In the gamma charts below, the yellow line represents 2.2, which is the most widely used standard for television, film, and computer graphics production. The closer the white measurement trace comes to 2.2, the better.
We’re including three different traces to show the difference between Game and Standard mode, along with the effect of Asus' Smart View control.
In the charts above, you saw that the grayscale performance in Game mode wasn’t too bad. When it comes to measuring gamma, however, there's a clear price to be paid. The large dips at 10 and 90 percent mean detail in those ranges gets crushed. The impact on bright highlights is very obvious in real-world content.

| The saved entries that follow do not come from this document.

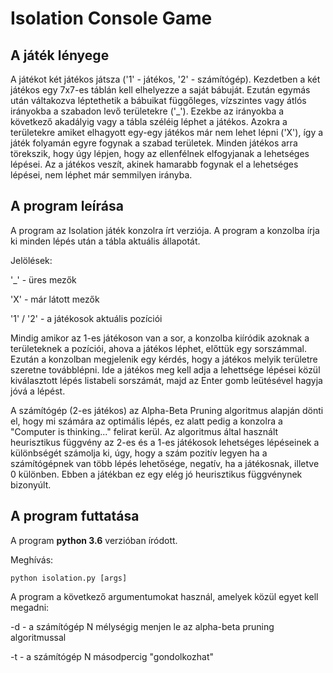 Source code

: # Isolation Console Game

## A játék lényege
A játékot két játékos játsza ('1' - játékos, '2' - számítógép). Kezdetben a két játékos egy 7x7-es táblán kell elhelyezze a saját bábuját. Ezután egymás után váltakozva léptethetik a bábuikat függőleges, vízszintes vagy átlós irányokba a szabadon levő területekre ('_'). Ezekbe az irányokba a következő akadályig vagy a tábla széléig léphet a játékos. Azokra a területekre amiket elhagyott egy-egy játékos már nem lehet lépni ('X'), így a játék folyamán egyre fogynak a szabad területek. Minden játékos arra törekszik, hogy úgy lépjen, hogy az ellenfélnek elfogyjanak a lehetséges lépései. Az a játékos veszít, akinek hamarabb fogynak el a lehetséges lépései, nem léphet már semmilyen irányba.

## A program leírása
A program az Isolation játék konzolra írt verziója. A program a konzolba írja ki minden lépés után a tábla aktuális állapotát.

Jelölések:

'_' - üres mezők

'X' - már látott mezők

'1' / '2' - a játékosok aktuális pozíciói

Mindig amikor az 1-es játékoson van a sor, a konzolba kiíródik azoknak a területeknek a pozíciói, ahova a játékos léphet, előttük egy sorszámmal. Ezután a konzolban megjelenik egy kérdés, hogy a játékos melyik területre szeretne továbblépni. Ide a játékos meg kell adja a lehettsége lépései közül kiválasztott lépés listabeli sorszámát, majd az Enter gomb leütésével hagyja jóvá a lépést.

A számítógép (2-es játékos) az Alpha-Beta Pruning algoritmus alapján dönti el, hogy mi számára az optimális lépés, ez alatt pedig a konzolra a "Computer is thinking..." felirat kerül. Az algoritmus által használt heurisztikus függvény az 2-es és a 1-es játékosok lehetséges lépéseinek a különbségét számolja ki, úgy, hogy a szám pozitív legyen ha a számítógépnek van több lépés lehetősége, negatív, ha a játékosnak, illetve 0 különben. Ebben a játékban ez egy elég jó heurisztikus függvénynek bizonyúlt. 

## A program futtatása
A program <b>python 3.6</b> verzióban íródott. 

Meghívás:
```
python isolation.py [args]
```

A program a következő argumentumokat használ, amelyek közül egyet kell megadni:

-d <N> - a számítógép N mélységig menjen le az alpha-beta pruning algoritmussal

-t <N> - a számítógép N másodpercig "gondolkozhat"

Here is the gamma in Standard mode. It tracks very well and only runs slightly dark. The average value is 2.31, which is a tad higher than the preferred 2.2. The upside is that perceived contrast is a little better. Standard mode, without question, is the right choice for the best image quality.
Here’s what happens when you turn Smart View on:
I mentioned earlier that Smart View raises the black level and cuts overall contrast by 89 percent. The net effect is a flat and washed-out image with medium gray tones where black should be. It looks like Asus wants Smart View to help with shadow detail, but it would be more useful if the feature had four or five different levels rather than on/off.
Let's get back to the comparison group:
Although the gamma is a tad dark, it tracks extremely well. Gamma is nearly as important to image quality as contrast, and the PB287Q gives nothing away here.
We calculate gamma deviation by simply expressing the difference from 2.2 as a percentage.
Because of its 2.31 average value, the PB287Q doesn’t look great compared to the rest of the field. Don't let our result deter you though; it's a relatively minor error you can fix on your own by upping the Contrast control (so long as you don’t mind a little less accuracy in the brightest grayscale points). Whether you calibrate or not, we consider the gamma performance to be more than satisfactory.